The synergy between operational planning and radar sensing provides enhanced search and rescue capabilities.
The U.S. Coast Guard is combining high-frequency coastal radar data with traditional oceanographic and geographic information to improve its chances of rescuing people in distress on the high seas. By merging these different sources of data, the Coast Guard enhances its search abilities while also providing better weather prediction for both its search and rescue teams and an endangered public in coastal areas.
This combining of different data types requires more than just technological interoperability. It also mandates cooperation between two different government organizations: the Coast Guard and the National Oceanic and Atmospheric Administration (NOAA). Both groups have been expanding their cooperation, and the results have been synergistic.
The utility of this approach was demonstrated when Superstorm Sandy struck the Eastern Seaboard in October 2012. The Coast Guard prosecuted 159 search and rescue (SAR) cases before, during and after Sandy made landfall. One of those cases was the sailing vessel HMS Bounty, which foundered and sank at the height of the storm off the coast of North Carolina. Aircrews from Air Station Elizabeth City plucked 14 crewmembers from the raging seas that night.

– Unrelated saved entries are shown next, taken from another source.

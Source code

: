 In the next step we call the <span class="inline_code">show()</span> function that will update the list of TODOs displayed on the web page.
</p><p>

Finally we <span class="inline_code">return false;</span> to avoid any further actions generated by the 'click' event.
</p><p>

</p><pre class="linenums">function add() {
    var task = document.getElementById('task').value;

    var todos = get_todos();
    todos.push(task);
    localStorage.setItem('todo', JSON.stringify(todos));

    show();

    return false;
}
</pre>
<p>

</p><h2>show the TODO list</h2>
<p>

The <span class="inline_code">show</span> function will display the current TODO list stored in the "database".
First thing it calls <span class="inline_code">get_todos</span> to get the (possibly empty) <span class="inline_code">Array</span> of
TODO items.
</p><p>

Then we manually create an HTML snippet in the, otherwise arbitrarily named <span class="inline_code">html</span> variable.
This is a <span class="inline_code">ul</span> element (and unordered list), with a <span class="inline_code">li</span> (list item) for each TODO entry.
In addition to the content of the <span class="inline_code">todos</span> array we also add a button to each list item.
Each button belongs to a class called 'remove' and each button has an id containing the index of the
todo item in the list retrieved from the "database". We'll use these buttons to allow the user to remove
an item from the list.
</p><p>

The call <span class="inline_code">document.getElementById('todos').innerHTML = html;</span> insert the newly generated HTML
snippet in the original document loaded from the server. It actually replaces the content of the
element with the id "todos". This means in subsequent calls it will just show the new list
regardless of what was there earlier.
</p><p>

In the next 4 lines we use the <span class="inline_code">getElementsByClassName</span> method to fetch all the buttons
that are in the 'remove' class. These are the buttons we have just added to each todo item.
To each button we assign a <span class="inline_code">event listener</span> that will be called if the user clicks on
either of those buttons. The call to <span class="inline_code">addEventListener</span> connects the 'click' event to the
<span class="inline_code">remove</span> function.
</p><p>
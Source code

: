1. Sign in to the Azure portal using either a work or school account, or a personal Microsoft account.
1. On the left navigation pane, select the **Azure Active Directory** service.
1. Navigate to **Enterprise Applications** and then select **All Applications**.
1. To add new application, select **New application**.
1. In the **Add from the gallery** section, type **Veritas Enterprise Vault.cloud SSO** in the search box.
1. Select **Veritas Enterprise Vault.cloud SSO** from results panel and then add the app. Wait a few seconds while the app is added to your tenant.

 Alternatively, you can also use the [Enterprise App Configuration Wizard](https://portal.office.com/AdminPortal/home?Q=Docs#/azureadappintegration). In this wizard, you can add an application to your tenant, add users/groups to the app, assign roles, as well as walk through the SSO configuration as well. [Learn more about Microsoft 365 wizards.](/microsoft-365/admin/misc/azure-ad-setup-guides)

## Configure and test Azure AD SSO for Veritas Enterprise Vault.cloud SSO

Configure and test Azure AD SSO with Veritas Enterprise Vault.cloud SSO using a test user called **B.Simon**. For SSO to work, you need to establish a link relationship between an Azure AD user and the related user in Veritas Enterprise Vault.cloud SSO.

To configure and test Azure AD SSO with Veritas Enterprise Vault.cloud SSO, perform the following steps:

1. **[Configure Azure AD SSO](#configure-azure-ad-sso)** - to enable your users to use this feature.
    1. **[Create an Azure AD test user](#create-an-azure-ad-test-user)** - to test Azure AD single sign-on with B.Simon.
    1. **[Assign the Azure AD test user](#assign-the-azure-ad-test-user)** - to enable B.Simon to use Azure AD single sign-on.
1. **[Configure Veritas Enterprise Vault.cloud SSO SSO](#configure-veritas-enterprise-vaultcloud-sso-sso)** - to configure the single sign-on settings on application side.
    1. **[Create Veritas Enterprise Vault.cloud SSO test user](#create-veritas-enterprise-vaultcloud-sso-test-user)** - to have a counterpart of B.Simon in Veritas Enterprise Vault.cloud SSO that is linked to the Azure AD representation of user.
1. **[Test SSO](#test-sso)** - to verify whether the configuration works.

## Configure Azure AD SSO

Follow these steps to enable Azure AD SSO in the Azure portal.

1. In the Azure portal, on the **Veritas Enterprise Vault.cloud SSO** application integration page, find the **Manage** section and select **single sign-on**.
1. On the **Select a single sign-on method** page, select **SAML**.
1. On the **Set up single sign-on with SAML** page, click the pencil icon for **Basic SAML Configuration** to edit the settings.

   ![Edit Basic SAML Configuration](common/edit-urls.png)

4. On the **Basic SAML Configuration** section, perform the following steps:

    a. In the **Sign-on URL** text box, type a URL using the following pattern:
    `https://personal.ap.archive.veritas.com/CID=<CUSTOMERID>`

Two Bounty crewmembers did not survive—Claudene Christian, whose body was recovered, and the captain, Robin Walbridge, who was lost to the sea. In addition to two helicopters, a C-130 Hercules aircraft, an HC-144 Ocean Sentry aircraft, the high-endurance cutter Gallatin (WHEC-721) and the seagoing buoy tender Elm (WLB-204) supported the four-day search covering some 12,000 square miles of ocean, battling 30-foot seas and 60-knot winds, trying, ultimately in vain, to locate Captain Walbridge.